O currículo é aqui concebido de forma ampliada, reunindo todas as diferentes formas de saberes, práticas sociais, valores e ideologias, tendo a ciência e a filosofia, papel importante como saberes sistematizados historicamente a serviço da construção de conhecimento e de transformação da realidade.
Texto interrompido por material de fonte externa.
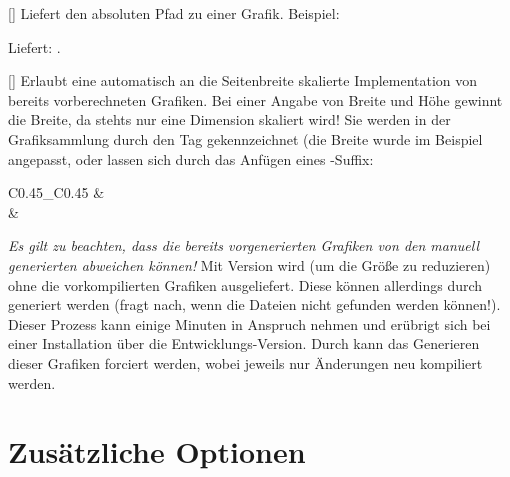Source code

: []
Liefert den absoluten Pfad zu einer Grafik. Beispiel:
\begin{latex*}
\end{latex*}
Liefert: .

%
%
%

[]
Erlaubt eine automatisch an die Seitenbreite skalierte Implementation von bereits vorberechneten Grafiken. Bei einer Angabe von Breite und Höhe gewinnt die Breite, da stehts nur eine Dimension skaliert wird! Sie werden in der Grafiksammlung durch den Tag  gekennzeichnet (die Breite wurde im Beispiel angepasst, oder lassen sich durch das Anfügen eines -Suffix:
\begin{center}
    \begin{tabular}{C{0.45\linewidth}_C{0.45\linewidth}}
         &  \\
        {\tiny {}} & {\tiny{}}
    \end{tabular}
\end{center}
\emph{Es gilt zu beachten, dass die bereits vorgenerierten Grafiken von den manuell generierten abweichen können!}
Mit Version  wird \Jake (um die Größe zu reduzieren) ohne die vorkompilierten Grafiken ausgeliefert. Diese können allerdings durch  generiert werden (\Jake fragt nach, wenn die Dateien nicht gefunden werden können!). Dieser Prozess kann einige Minuten in Anspruch nehmen und erübrigt sich bei einer Installation über die Entwicklungs-Version. Durch  kann das Generieren dieser Grafiken forciert werden, wobei jeweils nur Änderungen neu kompiliert werden.

%
%
%
%
%

\section{Zusätzliche Optionen}

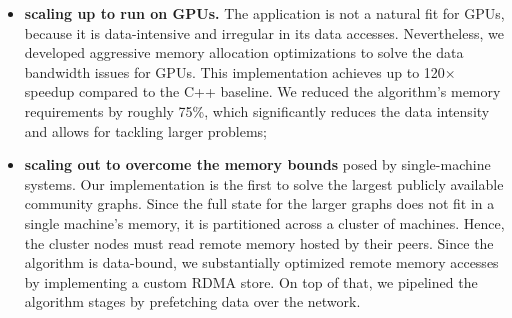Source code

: \begin{itemize}
\item \textbf{scaling up to run on GPUs.}
The application is not a natural fit for GPUs, because it is data-intensive and
irregular in its data accesses. Nevertheless, we developed aggressive
memory allocation optimizations to solve the data bandwidth issues for GPUs.
This implementation achieves up to 120$\times$ speedup compared to the C++ baseline.
%
We reduced the algorithm's memory requirements by roughly 75\%, which
significantly reduces the data intensity and allows for tackling larger
problems; %

\item \textbf{scaling out to overcome the memory bounds} posed by 
single-machine systems. Our implementation is the first to solve the largest publicly available
community graphs. %
Since the full state for the larger graphs does not fit in a
single machine's memory, it is partitioned across a cluster
of machines. Hence, the cluster nodes must read
remote memory hosted by their peers. Since the algorithm is data-bound, we
substantially optimized remote memory accesses by implementing
a custom RDMA store.
On top of that, we pipelined the algorithm stages by prefetching
data over the network.
\begin{comment} Finally, the algorithm's computation
is effectively distributed across the cluster nodes and parallelized further
within each node by exploiting their multi-core CPUs.
\end{comment}

\begin{comment}
The use of pipelining makes it pointless to combine GPU acceleration
into the distributed implementation: computing for an iteration takes less
time than fetching the data from remote memory, and the computation is
fully overlapped with fulfilling the data requests for the next iteration.
\end{comment}

\end{itemize}

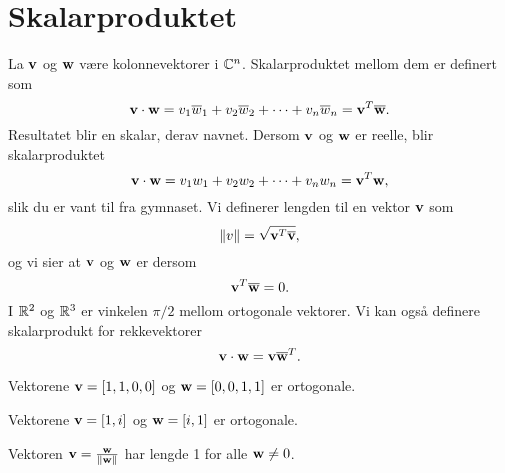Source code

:

\label{ch:projeksjon}
\section*{Skalarproduktet}
La $\mathbf{v}$ og $\mathbf{w}$ være kolonnevektorer i $\mathbb{C}^n$. 
Skalarproduktet mellom dem er definert som
\[
 \mathbf{v}\cdot  \mathbf{w} = v_1\overline w_1 + v_2\overline w_2 + \cdots +v_n\overline w_n=\mathbf{v}^T \overline{ \mathbf{w}}.
 \] 
Resultatet blir en skalar, derav navnet. 
Dersom $\mathbf{v}$ og $\mathbf{w}$ er reelle, blir skalarproduktet 
\[
 \mathbf{v}\cdot  \mathbf{w} = v_1w_1 + v_2w_2 + \cdots +v_nw_n=\mathbf{v}^T\mathbf{w},
 \] 
 slik du er vant til fra gymnaset.
 Vi definerer lengden til en vektor $\mathbf{v}$ som 
 \[
 \|v\|=\sqrt{\mathbf{v}^T\overline{\mathbf{v}}},
 \]
 og vi sier at $\mathbf{v}$ og $\mathbf{w}$ er  dersom 
\[
 \mathbf{v}^T  \overline{\mathbf{w}} = 0.
 \]
I $\mathbb{R}^2$ og $\mathbb{R}^3$ er vinkelen $\pi/2$ mellom ortogonale vektorer. 
Vi kan også definere skalarprodukt for rekkevektorer
 \[
 \mathbf{v}\cdot  \mathbf{w} =\mathbf{v}\overline{\mathbf{w}}^T.
 \] 

 \begin{ex}
 Vektorene $\mathbf{v}=[1,1,0,0]$ og $\mathbf{w}=[0,0,1,1]$ er ortogonale. 
 \end{ex}

 \begin{ex}
 Vektorene $\mathbf{v}=[1,i]$ og $\mathbf{w}=[i,1]$ er ortogonale. 
 \end{ex}

 \begin{ex}
 Vektoren $\mathbf{v}=\frac{\mathbf{w}}{\|\mathbf{w}\|}$ har lengde 1 for alle $\mathbf{w} \neq 0$.
 \end{ex}
 
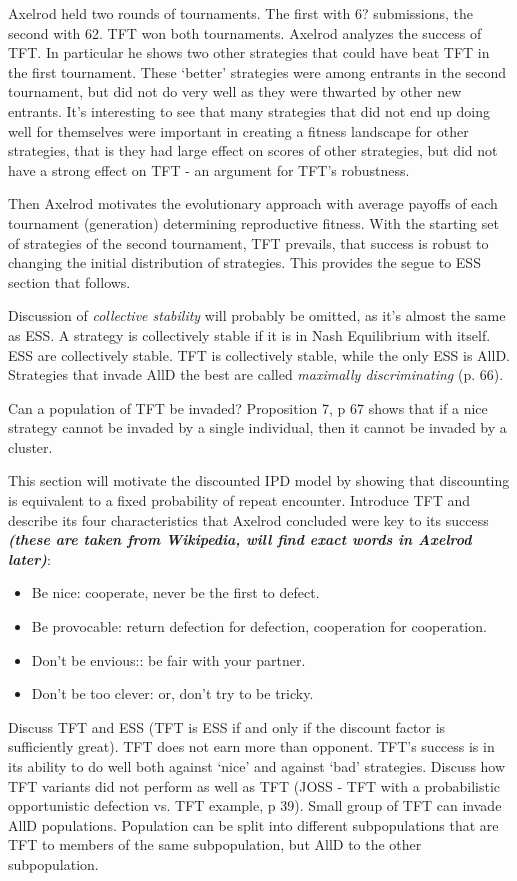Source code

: Axelrod held two rounds of tournaments. The first with 6? submissions, the second with 62. TFT won both tournaments. Axelrod analyzes the success of TFT. In particular he shows two other strategies that could have beat TFT in the first tournament. These `better' strategies were among entrants in the second tournament, but did not do very well as they were thwarted by other new entrants. It's interesting to see that many strategies that did not end up doing well for themselves were important in creating a fitness landscape for other strategies, that is they had large effect on scores of other strategies, but did not have a strong effect on TFT - an argument for TFT's robustness.

Then Axelrod motivates the evolutionary approach with average payoffs of each tournament (generation) determining reproductive fitness. With the starting set of strategies of the second tournament, TFT prevails, that success is robust to changing the initial distribution of strategies. This provides the segue to ESS section that follows.

Discussion of \textit{collective stability} will probably be omitted, as it's almost the same as ESS. A strategy is collectively stable if it is in Nash Equilibrium with itself. ESS are collectively stable. TFT is collectively stable, while the only ESS is AllD. Strategies that invade AllD the best are called \textit{maximally discriminating} (p. 66).

Can a population of TFT be invaded? Proposition 7, p 67 shows that if a nice strategy cannot be invaded by a single individual, then it cannot be invaded by a cluster. 

This section will motivate the discounted IPD model by showing that discounting is equivalent to a fixed probability of repeat encounter. Introduce TFT and describe its four characteristics that Axelrod concluded were key to its success \textit{\textbf{(these are taken from Wikipedia, will find exact words in Axelrod later)}}:
\begin{itemize}
\item Be nice: cooperate, never be the first to defect.
\item Be provocable: return defection for defection, cooperation for cooperation.
\item Don't be envious:: be fair with your partner.
\item Don't be too clever: or, don't try to be tricky.
\end{itemize}
Discuss TFT and ESS (TFT is ESS if and only if the discount factor is sufficiently great). TFT does not earn more than opponent. TFT's success is in its ability to do well both against `nice' and against `bad' strategies. Discuss how TFT variants did not perform as well as TFT (JOSS - TFT with a probabilistic opportunistic defection vs. TFT example, p 39). Small group of TFT can invade AllD populations. Population can be split into different subpopulations that are TFT to members of the same subpopulation, but AllD to the other subpopulation.

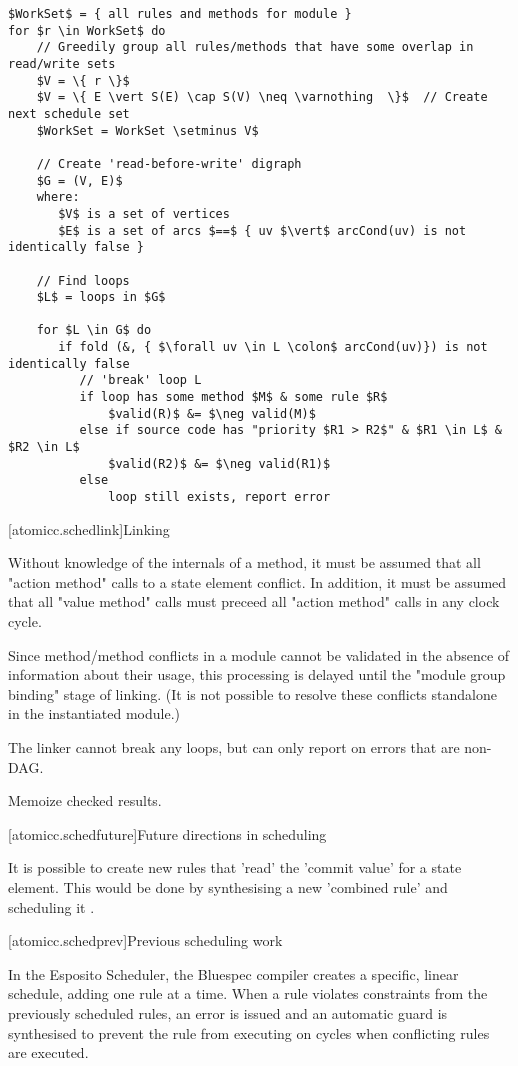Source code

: \begin{lstlisting}[mathescape=true]
$WorkSet$ = { all rules and methods for module }
for $r \in WorkSet$ do
    // Greedily group all rules/methods that have some overlap in read/write sets
    $V = \{ r \}$
    $V = \{ E \vert S(E) \cap S(V) \neq \varnothing  \}$  // Create next schedule set
    $WorkSet = WorkSet \setminus V$

    // Create 'read-before-write' digraph
    $G = (V, E)$
    where: 
       $V$ is a set of vertices
       $E$ is a set of arcs $==$ { uv $\vert$ arcCond(uv) is not identically false }

    // Find loops
    $L$ = loops in $G$

    for $L \in G$ do
       if fold (&, { $\forall uv \in L \colon$ arcCond(uv)}) is not identically false
          // 'break' loop L
          if loop has some method $M$ & some rule $R$
              $valid(R)$ &= $\neg valid(M)$
          else if source code has "priority $R1 > R2$" & $R1 \in L$ & $R2 \in L$
              $valid(R2)$ &= $\neg valid(R1)$
          else
              loop still exists, report error
\end{lstlisting}

[atomicc.schedlink]{Linking}

Without knowledge of the internals of a method, it must be assumed that all "action method"
calls to a state element conflict.  In addition, it must be assumed that all "value method" calls
must preceed all "action method" calls in any clock cycle.

Since method/method conflicts in a module cannot be validated in the absence of
information about their usage, this processing is delayed until the "module group binding"
stage of linking.
(It is not possible to resolve these conflicts standalone in the instantiated module.)

The linker cannot break any loops, but can only report on errors that are non-DAG.

Memoize checked results.

[atomicc.schedfuture]{Future directions in scheduling}

It is possible to create new rules that 'read' the 'commit value' for a state element.
This would be done by synthesising a new 'combined rule' and scheduling it \cite{Rosenband:Thesis}.

[atomicc.schedprev]{Previous scheduling work}

In the Esposito Scheduler\cite{Esposito:Patent},
the Bluespec compiler creates a specific, linear schedule, adding
one rule at a time.  When a rule violates constraints from the previously scheduled
rules, an error is issued and an automatic guard is synthesised to prevent the
rule from executing on cycles when conflicting rules are executed.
Nesse sentido, o currículo proposto tem como objetivos possibilitar ao aluno:
Compreender, de forma crítica e contextualizada, as relações e processos sociais organizados, a partir da reflexão sobre as diferentes realidades;
Dominar conhecimentos essenciais do currículo da educação básica para o exercício da docência na área específica de sua habilitação;
Compreender o conhecimento sistematizado como propiciador de relações entre a aprendizagem e a realidade vivida, sem negar a cultura de origem do homem e mulher do campo;
Dominar os usos e funções sociais da leitura e da escrita criticamente, para a formação de sujeitos leitores do mundo e da palavra;
Desenvolver conhecimentos e estratégias diversificadas de ensino e aprendizagem para as escolas do campo;
Desenvolver conteúdos e metodologias para o trabalho organizativo, cooperativo com famílias, movimentos e entidades sociais do campo;
Promover a integração do aluno com sua comunidade, possibilitando a pesquisa e a construção de projetos e práticas pedagógicas que expressem a história, a cultura e o conhecimento dos educandos, contribuindo para o fortalecimento de sua identidade camponesa;
Integrar ao processo de formação do educador às atividades de arte e cultura, esporte e lazer em suas diversas linguagens e modalidades de manifestação, garantindo uma prática educativa identificada com o fazer cultural do homem e mulher do campo;
Realizar atividades que possibilitem ao aluno expressar seus sentimentos, experiências de vida, opiniões e ideias, bem como elementos conflitantes da prática educativa, visando construir para novas relações humanas e pedagógicas nas escolas do campo, nos movimentos e entidades socais e na vida do assentamento;
Desenvolver atividades pedagógicas (estudos e pesquisas) que contribuam para a ampliação do universo cultural dos educadores e educadoras em formação, no campo da ciência, literatura, filosofia, arte e política, contribuindo para processos de crítica e autocrítica, de modo a fortalecer a sua autonomia intelectual como educadores e sujeitos sociais do campo;
Estabelecer relações entre trabalho e educação a partir de reflexões sobre as experiências vividas em sala de aula, no assentamento, nos movimentos sociais e com mundo do trabalho no campo e na cidade;
Relacionar os conteúdos disciplinares com as suas necessidades reais e para a compreensão das relações do campo e das relações sociais mais amplas;
Realizar experiências que contribuam para a ampliação dos processos de criação, criatividade e transformação, tanto individualmente como nos coletivos de educadores, na escola, nos movimentos sociais;
Avaliar o exercício discente visando estabelecer os níveis de dificuldades, visando superá-las e os avanços no desempenho escolar e não-escolar;
Refletir sobre as relações de gênero, raça e etnia no processo educativo, no âmbito das áreas de reforma agrária e da sociedade;
Estudar os valores e práticas organizativas das culturas negra, indígena e camponesa, como conteúdos fundamentais para o fortalecimento das identidades desses sujeitos;
Possibilitar o acesso a cultura tecnológica contemporânea, sem negar a condição de humanização que o conteúdo dessa aprendizagem precisa ter;
Elaborar monografia de conclusão de curso visando analisar e sistematizar estudos e experiências vivenciados no processo de formação, tanto em sala de aula quanto nas comunidades e movimentos sociais.